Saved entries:
================
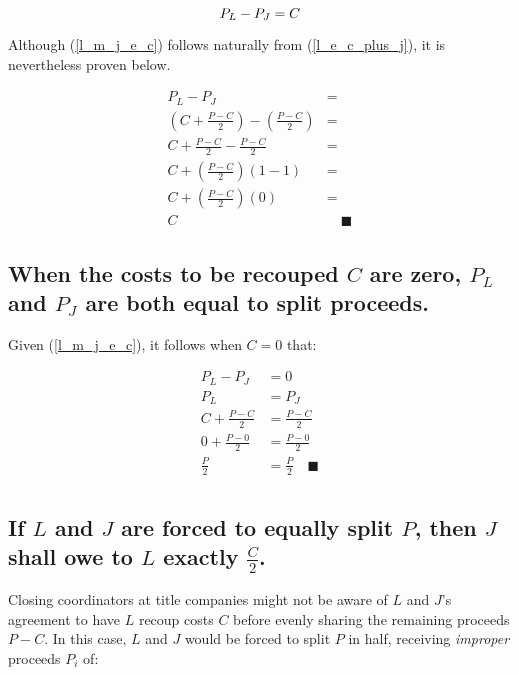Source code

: \documentclass[10pt,letterpaper,oneside]{article}
\begin{document}
\begin{equation}
P_L - P_J = C       \label{l_m_j_e_c}\\[10pt]
\end{equation}

\noindent
Although (\ref{l_m_j_e_c}) follows naturally from (\ref{l_e_c_plus_j}), it is nevertheless proven below.

\begin{align*}
P_L - P_J &= \\[10pt]
\left(C + \frac{P-C}{2}\right) - \left(\frac{P-C}{2}\right) &= \\[10pt]
C + \frac{P-C}{2} - \frac{P-C}{2} &= \\[10pt]
C + \left(\frac{P-C}{2}\right)(1-1) &= \\[10pt]
C + \left(\frac{P-C}{2}\right)(0) &= \\[10pt]
C & \quad\blacksquare
\end{align*}


\newpage
\subsection{When the costs to be recouped $C$ are zero, $P_L$ and $P_J$ are both equal to split proceeds.}
Given (\ref{l_m_j_e_c}), it follows when $C=0$ that:

\begin{align*}
P_L - P_J &= 0                      \\[10pt]
P_L &= P_J                          \\[10pt]
C + \frac{P-C}{2} &= \frac{P-C}{2}  \\[10pt]
0 + \frac{P-0}{2} &= \frac{P-0}{2}  \\[10pt]
\frac{P}{2} &= \frac{P}{2}          \quad\blacksquare   \\[10pt]
\end{align*}


\newpage
\subsection{If $L$ and $J$ are forced to equally split $P$, then $J$ shall owe to $L$ exactly $\frac{C}{2}$.}

Closing coordinators at title companies might not be aware of $L$ and $J$'s agreement to have $L$ recoup
costs $C$ before evenly sharing the remaining proceeds $P-C$.
In this case, $L$ and $J$ would be forced to split $P$ in half,
receiving \emph{improper} proceeds $P_i$ of:
\end{document}
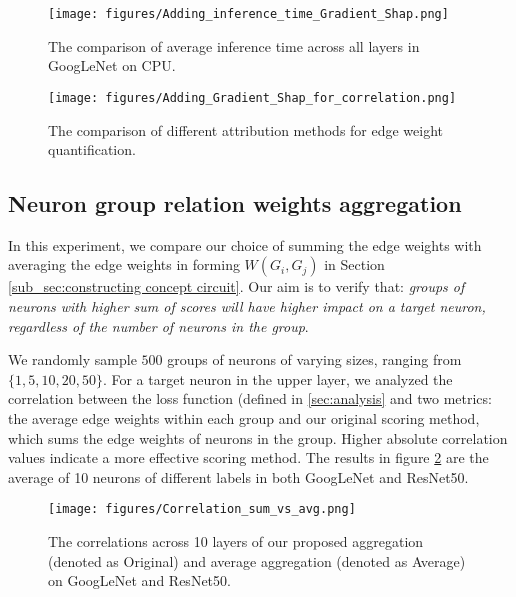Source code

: \begin{figure}[tbh]
    \centering
    \begin{minipage}{.4\textwidth}
        \texttt{[image: figures/Adding\_inference\_time\_Gradient\_Shap.png]}
        \vspace{-3mm}
        \caption{{The comparison of average inference time across all layers in GoogLeNet on CPU.}}\label{fig:run time}   
    \end{minipage}
    \hfill
    \begin{minipage}{.57\textwidth}
        \vspace{-2.5mm}
        \texttt{[image: figures/Adding\_Gradient\_Shap\_for\_correlation.png]} 
        \vspace{-5mm}
        \caption{{The comparison of different attribution methods for edge weight quantification.}}\label{fig:compare_scoring}
    \end{minipage}
\end{figure}

\subsection{{Neuron group relation weights aggregation}}
\label{sec:weight_aggregation}
{In this experiment, we compare our choice of summing the edge weights with averaging the edge weights in forming $W(G_i, G_j)$ in Section \ref{sub_sec:constructing concept circuit}. Our aim is to verify that: \textit{groups of neurons with higher sum of scores will have higher impact on a target neuron, regardless of the number of neurons in the group}.}

{We randomly sample $500$ groups of neurons of varying sizes, ranging from $\{1, 5, 10, 20, 50\}$. For a target neuron in the upper layer, we analyzed the correlation between the loss function (defined in \ref{sec:analysis} and two metrics: the average edge weights within each group and our original scoring method, which sums the edge weights of neurons in the group. Higher absolute correlation values indicate a more effective scoring method. The results in figure \ref{fig:sum_vs_avg} are the average of 10 neurons of different labels in both GoogLeNet and ResNet50.}

\begin{figure}[tbh] 
\vspace{-3mm}
\begin{center}
\texttt{[image: figures/Correlation\_sum\_vs\_avg.png]} 
\end{center}
\vspace{-3mm}
\caption{{The correlations across 10 layers of our proposed aggregation (denoted as Original) and average aggregation (denoted as Average) on GoogLeNet and ResNet50.}}\label{fig:sum_vs_avg}
\end{figure}

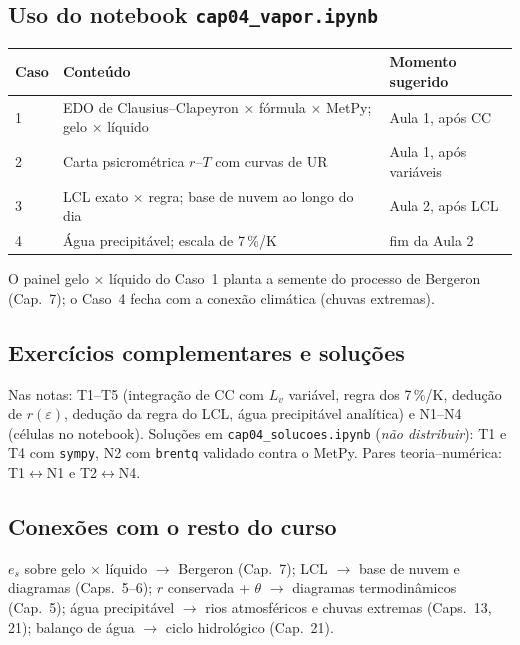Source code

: \subsection*{Uso do notebook \texttt{cap04\_vapor.ipynb}}

\begin{center}
\begin{tabular}{lll}
\hline
Caso & Conteúdo & Momento sugerido \\
\hline
1 & EDO de Clausius--Clapeyron × fórmula × MetPy; gelo × líquido & Aula 1, após CC \\
2 & Carta psicrométrica $r$--$T$ com curvas de UR & Aula 1, após variáveis \\
3 & LCL exato × regra; base de nuvem ao longo do dia & Aula 2, após LCL \\
4 & Água precipitável; escala de 7\,\%/K & fim da Aula 2 \\
\hline
\end{tabular}
\end{center}

O painel gelo × líquido do Caso~1 planta a semente do processo de Bergeron
(Cap.~7); o Caso~4 fecha com a conexão climática (chuvas extremas).

\subsection*{Exercícios complementares e soluções}

Nas notas: T1--T5 (integração de CC com $L_v$ variável, regra dos 7\,\%/K,
dedução de $r(\varepsilon)$, dedução da regra do LCL, água precipitável
analítica) e N1--N4 (células no notebook). Soluções em
\texttt{cap04\_solucoes.ipynb} (\emph{não distribuir}): T1 e T4 com
\texttt{sympy}, N2 com \texttt{brentq} validado contra o MetPy.
Pares teoria--numérica: T1$\leftrightarrow$N1 e T2$\leftrightarrow$N4.

\subsection*{Conexões com o resto do curso}

$e_s$ sobre gelo × líquido $\to$ Bergeron (Cap.~7); LCL $\to$ base de nuvem
e diagramas (Caps.~5--6); $r$ conservada + $\theta$ $\to$ diagramas
termodinâmicos (Cap.~5); água precipitável $\to$ rios atmosféricos e chuvas
extremas (Caps.~13, 21); balanço de água $\to$ ciclo hidrológico (Cap.~21).
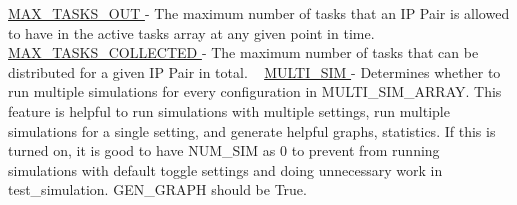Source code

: \hyperlink{namespacedynamicfilterapp_1_1toggles_a27cea6b210bbcb9af3fbd7edc3901390}{M\+A\+X\+\_\+\+T\+A\+S\+K\+S\+\_\+\+O\+UT } -\/ The maximum number of tasks that an IP Pair is allowed to have in the active tasks array at any given point in time. ~\newline
 \hyperlink{namespacedynamicfilterapp_1_1toggles_aa05c90c0672e9b74717bdeabb00fd1bb}{M\+A\+X\+\_\+\+T\+A\+S\+K\+S\+\_\+\+C\+O\+L\+L\+E\+C\+T\+ED } -\/ The maximum number of tasks that can be distributed for a given IP Pair in total. ~\newline
 \hyperlink{namespacedynamicfilterapp_1_1toggles_a8822be27c516d0f027cff60d067b6d87}{M\+U\+L\+T\+I\+\_\+\+S\+IM } -\/ Determines whether to run multiple simulations for every configuration in M\+U\+L\+T\+I\+\_\+\+S\+I\+M\+\_\+\+A\+R\+R\+AY. This feature is helpful to run simulations with multiple settings, run multiple simulations for a single setting, and generate helpful graphs, statistics. If this is turned on, it is good to have N\+U\+M\+\_\+\+S\+IM as 0 to prevent from running simulations with default toggle settings and doing unnecessary work in test\+\_\+simulation. G\+E\+N\+\_\+\+G\+R\+A\+PH should be True.
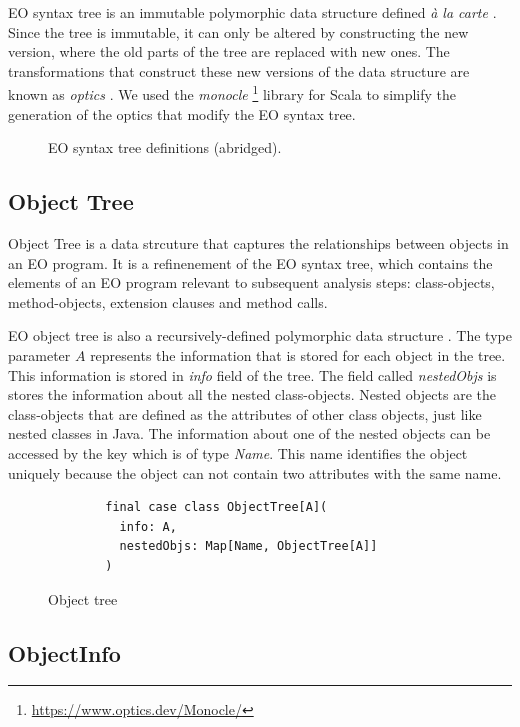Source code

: EO syntax tree is an immutable polymorphic data structure defined \textit{à la carte} \cite{alacarte} . 
Since the tree is immutable, it can only be altered by constructing the new version, where the old parts of the tree are replaced with new ones. The transformations that construct these new versions of the data structure are known as \textit{optics} \cite{optics}. We used the \textit{monocle} \footnote{\url{https://www.optics.dev/Monocle/}} library for Scala to simplify the generation of the optics that modify the EO syntax tree.  

\begin{figure}
    
    \caption{EO syntax tree definitions (abridged).}
    \label{fig:ast}
\end{figure}
\subsection{Object Tree}
Object Tree is a data strcuture that captures the relationships between objects in an EO program. It is a refinenement of the EO syntax tree, which contains the elements of an EO program relevant to subsequent analysis steps: class-objects, method-objects, extension clauses and method calls. 

EO object tree is also a recursively-defined polymorphic data structure . The type parameter $A$ represents the information that is stored for each object in the tree. This information is stored in \textit{info} field of the tree. The field called \textit{nestedObjs} is stores the information about all the nested class-objects. Nested objects are the class-objects that are defined as the attributes of other class objects, just like nested classes in Java. The information about one of the nested objects can be accessed by the key which is of type \textit{Name}. This name identifies the object uniquely because the object can not contain two attributes with the same name.  

\begin{figure}
    \begin{lstlisting}
        final case class ObjectTree[A](
          info: A,
          nestedObjs: Map[Name, ObjectTree[A]]
        ) 
    \end{lstlisting}
    \caption{Object tree}
    \label{fig:objtree}
\end{figure}

\subsection{ObjectInfo}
================
**WHAT TO PRODUCE:**
The line containing "In this case, $L$" marks the end: copy exactly every line from the start of the records up to and including it, leaving out the pictures.

**EXERCISE SOLUTION:**
Source code

: \documentclass[10pt,letterpaper,oneside]{article}
\begin{document}
\begin{equation}
P_L - P_J = C       \label{l_m_j_e_c}\\[10pt]
\end{equation}

\noindent
Although (\ref{l_m_j_e_c}) follows naturally from (\ref{l_e_c_plus_j}), it is nevertheless proven below.

\begin{align*}
P_L - P_J &= \\[10pt]
\left(C + \frac{P-C}{2}\right) - \left(\frac{P-C}{2}\right) &= \\[10pt]
C + \frac{P-C}{2} - \frac{P-C}{2} &= \\[10pt]
C + \left(\frac{P-C}{2}\right)(1-1) &= \\[10pt]
C + \left(\frac{P-C}{2}\right)(0) &= \\[10pt]
C & \quad\blacksquare
\end{align*}


\newpage
\subsection{When the costs to be recouped $C$ are zero, $P_L$ and $P_J$ are both equal to split proceeds.}
Given (\ref{l_m_j_e_c}), it follows when $C=0$ that:

\begin{align*}
P_L - P_J &= 0                      \\[10pt]
P_L &= P_J                          \\[10pt]
C + \frac{P-C}{2} &= \frac{P-C}{2}  \\[10pt]
0 + \frac{P-0}{2} &= \frac{P-0}{2}  \\[10pt]
\frac{P}{2} &= \frac{P}{2}          \quad\blacksquare   \\[10pt]
\end{align*}


\newpage
\subsection{If $L$ and $J$ are forced to equally split $P$, then $J$ shall owe to $L$ exactly $\frac{C}{2}$.}

Closing coordinators at title companies might not be aware of $L$ and $J$'s agreement to have $L$ recoup
costs $C$ before evenly sharing the remaining proceeds $P-C$.
In this case, $L$ and $J$ would be forced to split $P$ in half,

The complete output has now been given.